I am a mother of two sometimes wonderful little girls. I am the mother of two sometimes little jerks. I feel like I can not go on with out adding the mandatory, “they get it from their father” line, which may have some truth to it. My oldest also gets it from her mother, of which I am not. By all means, I play the role and have for almost a decade. I categorically fill this role financially, emotionally, physically and in any other possible ways I can. I go above and beyond to make up for the first three years and nine months I have missed. I am not trying to replace her mother by any means. I could never lower myself to the level of a woman who’s biggest gift to her daughter would be letting her go. I am simply trying to fill the huge gaping hole she left behind and continues to expand with every broken promise, every bad word and every manipulative conversation.
The worst part about not being her mother is paying for the sins of someone else. Among playing every other role whole heartedly since day one, I also play the reluctant role of punching bag. Believe me, if I needed a good target to help me land a hit, her face would be the perfect image. Would I imagine her face at every precinct pick-up where instead of greeting her child, she completely ignored her while either not putting down the phone, or simply glaring at her father? Would I imagine her face when we had to drop her daughter off on Christmas morning for the first time after we found out about her allowing her boyfriend, who was standing right next to her, to abuse her daughter while she cried to her for help and she did nothing. Whatever faces I can imagine are pale in comparison to the faces she has displayed to my child.
I guess I should feel lucky because children take their pain out on the person they trust the most, but it is hard to feel lucky when you are on the receiving end of an outpouring of 12 years of suffering, that only seems to be getting larger. We can go to therapists. I can make sure she has trusting adults to talk to. I can get her journals, keep her safe, meet her needs, show her love, give her endless attention, even at the expense of my six year old, but I cannot help her come to terms with the absence, or even worse, the manipulative, abusive, dismissive, random presence of the one person she is biologically predisposed to need. Her mother neither lets go so she can begin to heal, or steps up to the role of parent to prevent further harm.
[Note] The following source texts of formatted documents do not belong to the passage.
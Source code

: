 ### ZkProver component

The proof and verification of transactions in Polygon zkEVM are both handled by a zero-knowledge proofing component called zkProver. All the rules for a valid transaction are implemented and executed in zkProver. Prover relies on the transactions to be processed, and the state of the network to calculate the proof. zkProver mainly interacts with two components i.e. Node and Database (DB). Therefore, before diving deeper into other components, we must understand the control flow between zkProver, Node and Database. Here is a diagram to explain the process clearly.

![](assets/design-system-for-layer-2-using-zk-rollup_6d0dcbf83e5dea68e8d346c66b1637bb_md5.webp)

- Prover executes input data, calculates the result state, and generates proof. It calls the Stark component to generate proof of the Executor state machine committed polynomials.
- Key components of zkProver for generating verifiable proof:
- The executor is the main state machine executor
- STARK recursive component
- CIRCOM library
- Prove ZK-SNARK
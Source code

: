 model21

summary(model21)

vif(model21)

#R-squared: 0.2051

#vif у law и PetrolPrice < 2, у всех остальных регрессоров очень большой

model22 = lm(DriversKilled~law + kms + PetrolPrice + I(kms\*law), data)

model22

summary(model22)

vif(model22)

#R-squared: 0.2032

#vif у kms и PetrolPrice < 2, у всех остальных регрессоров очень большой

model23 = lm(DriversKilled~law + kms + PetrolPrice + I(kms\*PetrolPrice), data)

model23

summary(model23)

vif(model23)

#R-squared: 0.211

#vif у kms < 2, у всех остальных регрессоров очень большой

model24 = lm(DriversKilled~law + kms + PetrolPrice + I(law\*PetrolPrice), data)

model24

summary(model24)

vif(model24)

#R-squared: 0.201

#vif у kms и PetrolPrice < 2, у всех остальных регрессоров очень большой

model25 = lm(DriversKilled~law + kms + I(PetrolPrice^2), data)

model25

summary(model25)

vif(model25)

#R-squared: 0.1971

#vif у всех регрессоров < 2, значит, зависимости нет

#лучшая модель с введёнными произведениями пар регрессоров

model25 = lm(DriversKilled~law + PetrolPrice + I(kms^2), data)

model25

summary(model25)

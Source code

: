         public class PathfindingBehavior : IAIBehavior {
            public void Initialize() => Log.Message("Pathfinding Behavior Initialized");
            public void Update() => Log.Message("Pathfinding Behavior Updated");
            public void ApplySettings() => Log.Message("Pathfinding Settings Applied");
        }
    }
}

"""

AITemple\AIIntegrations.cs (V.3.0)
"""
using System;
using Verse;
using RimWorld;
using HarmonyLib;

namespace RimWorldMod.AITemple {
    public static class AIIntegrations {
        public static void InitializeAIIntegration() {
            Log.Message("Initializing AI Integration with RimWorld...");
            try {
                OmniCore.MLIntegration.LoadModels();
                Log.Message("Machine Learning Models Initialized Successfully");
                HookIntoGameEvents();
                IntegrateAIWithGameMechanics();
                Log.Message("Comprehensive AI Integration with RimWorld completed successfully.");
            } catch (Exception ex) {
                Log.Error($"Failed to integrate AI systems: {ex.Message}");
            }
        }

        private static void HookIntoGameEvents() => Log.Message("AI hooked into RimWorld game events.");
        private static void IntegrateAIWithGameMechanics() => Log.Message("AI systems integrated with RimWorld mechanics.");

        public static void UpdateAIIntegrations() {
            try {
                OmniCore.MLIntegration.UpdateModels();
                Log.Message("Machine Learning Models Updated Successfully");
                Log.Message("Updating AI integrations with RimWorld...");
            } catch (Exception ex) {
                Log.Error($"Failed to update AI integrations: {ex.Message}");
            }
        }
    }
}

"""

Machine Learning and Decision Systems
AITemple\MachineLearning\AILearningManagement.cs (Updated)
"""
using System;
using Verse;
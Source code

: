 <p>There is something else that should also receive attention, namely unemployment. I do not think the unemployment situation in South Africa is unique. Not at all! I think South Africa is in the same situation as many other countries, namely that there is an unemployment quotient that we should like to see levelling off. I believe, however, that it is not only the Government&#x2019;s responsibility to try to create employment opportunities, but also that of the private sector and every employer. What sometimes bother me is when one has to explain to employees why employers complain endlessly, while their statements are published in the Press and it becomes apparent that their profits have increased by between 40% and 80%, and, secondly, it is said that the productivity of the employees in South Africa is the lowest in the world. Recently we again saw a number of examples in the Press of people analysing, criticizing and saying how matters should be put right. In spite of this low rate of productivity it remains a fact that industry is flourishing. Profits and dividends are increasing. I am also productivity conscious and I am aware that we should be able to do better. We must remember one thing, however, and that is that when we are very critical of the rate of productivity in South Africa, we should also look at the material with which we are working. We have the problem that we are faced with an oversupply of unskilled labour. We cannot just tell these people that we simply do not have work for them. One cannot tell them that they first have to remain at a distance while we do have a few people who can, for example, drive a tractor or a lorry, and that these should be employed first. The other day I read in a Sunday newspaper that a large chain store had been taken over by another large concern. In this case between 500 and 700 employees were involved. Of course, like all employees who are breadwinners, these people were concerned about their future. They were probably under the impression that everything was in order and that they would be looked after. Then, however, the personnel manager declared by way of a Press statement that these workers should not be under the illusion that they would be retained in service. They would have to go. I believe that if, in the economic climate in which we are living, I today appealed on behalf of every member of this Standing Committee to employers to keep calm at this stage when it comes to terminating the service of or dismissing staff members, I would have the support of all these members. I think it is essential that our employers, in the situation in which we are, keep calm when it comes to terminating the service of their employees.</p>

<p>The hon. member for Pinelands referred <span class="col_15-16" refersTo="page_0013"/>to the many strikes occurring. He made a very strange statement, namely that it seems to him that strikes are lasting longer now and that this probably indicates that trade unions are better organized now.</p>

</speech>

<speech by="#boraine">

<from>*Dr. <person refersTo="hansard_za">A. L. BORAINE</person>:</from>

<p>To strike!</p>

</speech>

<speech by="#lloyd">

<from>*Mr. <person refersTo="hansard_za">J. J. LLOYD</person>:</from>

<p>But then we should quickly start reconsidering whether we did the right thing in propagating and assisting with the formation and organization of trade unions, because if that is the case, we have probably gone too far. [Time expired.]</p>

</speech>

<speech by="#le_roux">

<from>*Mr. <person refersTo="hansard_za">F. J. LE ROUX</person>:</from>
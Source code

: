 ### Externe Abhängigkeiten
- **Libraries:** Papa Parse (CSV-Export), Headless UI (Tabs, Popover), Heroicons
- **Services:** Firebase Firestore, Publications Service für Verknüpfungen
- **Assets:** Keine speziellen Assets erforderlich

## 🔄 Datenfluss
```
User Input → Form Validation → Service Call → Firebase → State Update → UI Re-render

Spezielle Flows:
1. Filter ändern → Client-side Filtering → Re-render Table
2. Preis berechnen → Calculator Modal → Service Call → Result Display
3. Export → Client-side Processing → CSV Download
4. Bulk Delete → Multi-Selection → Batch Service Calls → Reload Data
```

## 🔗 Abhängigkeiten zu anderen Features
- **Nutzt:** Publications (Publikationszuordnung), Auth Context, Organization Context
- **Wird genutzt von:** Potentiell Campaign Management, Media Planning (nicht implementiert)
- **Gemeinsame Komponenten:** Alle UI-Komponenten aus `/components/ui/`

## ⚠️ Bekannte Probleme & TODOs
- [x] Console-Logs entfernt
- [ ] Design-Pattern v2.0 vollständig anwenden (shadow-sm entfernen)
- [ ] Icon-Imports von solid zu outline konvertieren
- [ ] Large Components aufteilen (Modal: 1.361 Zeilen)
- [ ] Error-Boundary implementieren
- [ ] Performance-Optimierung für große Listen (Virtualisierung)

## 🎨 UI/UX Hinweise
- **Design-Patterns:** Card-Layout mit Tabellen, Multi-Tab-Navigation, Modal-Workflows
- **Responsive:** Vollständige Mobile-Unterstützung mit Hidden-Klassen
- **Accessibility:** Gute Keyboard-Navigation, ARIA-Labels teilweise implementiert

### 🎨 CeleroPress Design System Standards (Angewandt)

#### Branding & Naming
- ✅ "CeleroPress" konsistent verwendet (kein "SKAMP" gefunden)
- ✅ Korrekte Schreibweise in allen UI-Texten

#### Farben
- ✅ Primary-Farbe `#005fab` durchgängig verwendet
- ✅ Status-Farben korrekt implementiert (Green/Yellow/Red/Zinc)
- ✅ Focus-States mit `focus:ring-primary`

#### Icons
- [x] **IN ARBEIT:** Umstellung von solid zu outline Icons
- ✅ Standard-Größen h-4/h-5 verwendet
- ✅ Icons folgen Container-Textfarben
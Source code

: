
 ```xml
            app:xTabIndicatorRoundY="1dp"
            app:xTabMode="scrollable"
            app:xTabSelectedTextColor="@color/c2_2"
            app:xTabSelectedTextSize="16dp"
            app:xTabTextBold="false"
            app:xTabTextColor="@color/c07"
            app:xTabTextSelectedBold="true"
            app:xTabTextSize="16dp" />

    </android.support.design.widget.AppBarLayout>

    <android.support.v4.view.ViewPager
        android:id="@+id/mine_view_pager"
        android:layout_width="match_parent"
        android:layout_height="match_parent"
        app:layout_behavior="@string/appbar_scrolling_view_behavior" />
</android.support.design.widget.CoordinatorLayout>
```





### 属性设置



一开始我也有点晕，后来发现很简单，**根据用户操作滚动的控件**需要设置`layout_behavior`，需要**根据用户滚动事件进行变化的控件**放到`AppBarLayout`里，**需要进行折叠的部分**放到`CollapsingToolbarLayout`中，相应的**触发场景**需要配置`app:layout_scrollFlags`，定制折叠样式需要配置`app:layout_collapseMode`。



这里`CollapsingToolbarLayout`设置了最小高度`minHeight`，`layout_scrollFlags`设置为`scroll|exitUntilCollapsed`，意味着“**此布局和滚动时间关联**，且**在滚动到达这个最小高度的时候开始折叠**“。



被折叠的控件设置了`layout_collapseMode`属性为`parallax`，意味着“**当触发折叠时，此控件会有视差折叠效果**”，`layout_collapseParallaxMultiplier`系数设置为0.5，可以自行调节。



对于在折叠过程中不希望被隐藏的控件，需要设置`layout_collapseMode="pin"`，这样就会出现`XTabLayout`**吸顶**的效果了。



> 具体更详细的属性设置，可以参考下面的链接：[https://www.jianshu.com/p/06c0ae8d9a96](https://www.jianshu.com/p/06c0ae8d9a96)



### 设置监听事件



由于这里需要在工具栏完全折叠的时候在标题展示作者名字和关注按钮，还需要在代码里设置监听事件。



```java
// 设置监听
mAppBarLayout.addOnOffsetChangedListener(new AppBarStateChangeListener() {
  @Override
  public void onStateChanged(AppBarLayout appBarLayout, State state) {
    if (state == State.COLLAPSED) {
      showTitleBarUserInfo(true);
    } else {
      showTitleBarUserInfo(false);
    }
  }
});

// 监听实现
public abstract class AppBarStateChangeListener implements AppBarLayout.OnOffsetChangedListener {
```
So where does this leave me? Shortly after our household won full legal and physical custody, and all the celebrating was done, I looked around and found my mind quoting the namesake of my blog, “I am in a world of shit.” Four years later, I find that I can shovel it no quicker than it falls. I went from having a needy child that would look for love and acceptance at home and never find enough to fill her void to one who is starting to care more about what her peers and boys think about her. This is the definition of looking for love in all the wrong places. I am not even saying looking for it at home is the right place. I believe, until she loves herself, there is no safe place to look for love. You become a model of what you think other people will love, losing yourself in the process and leaving an even bigger trail in the journey for self acceptance.
I know that one can recover from a loss as deep as a parent, but I also know a living loss is more difficult as you never will truly get closure. You will always hope that next phone call or next visit will validate you, and in this case it never does. And in the case my daughter does hear the right words, how long will that high last? How long until the rebound and the guilt kick in? She can never get what she wants from her mother, as it is already lost. She will never get back her innocence, her childhood. She will have to learn in the cold hard world of adolescence or even adulthood what it feels like to feel safe and loved. As humans, we best learn these as children when we are in the arms of loving parents who can shield us from some of the more horrible realities in the world. That was stolen from her, with no appology, no remorse, but instead with manipulation and blame, as a 5 year old who suffers abuse should keep her mouth shut and endure it to stay with her mother all while she is trying to keep her away from her father who loved her and would never hurt her.
In the movie, Full Metal Jacket, the one man of whom i quoted could not handle the pressure and opted out before the war. Which means he didnt even make it to the hardest part. Maybe my daughter does not realize the immense strength and courage it took her to get this far, but she made it. From grueling interveiws with ACS representatives that she hated, to court appointed psychologists repeatedly asking her to recount her worst memories, to sitting under oath in front of many strangers and having to testify against her own mother while in her presence. From every time she reluctanly had to get in the car and be driven back home to her mother and her boyfriends house, sometimes in tears. From her mother telling her if she did not recant her cries of abuse she would get beat, to making her lie to police that the boyfriend who she had a restraining order against was not just there after he jumped out of the window, to making her listen to her tell lies about her father in a false police report to punish her for telling on her and then telling her that her daddy was going to jail forever. All of this going on while she constantly questioned why the court that was supposed to protect her, instead favored her abusive mother. Hearing this tiny sample of what this child endured would make one think she is a survivor and the best is yet to come, but this was only bootcamp. The real struggle is still ahead and either way she loses a part of herself as the war is within her.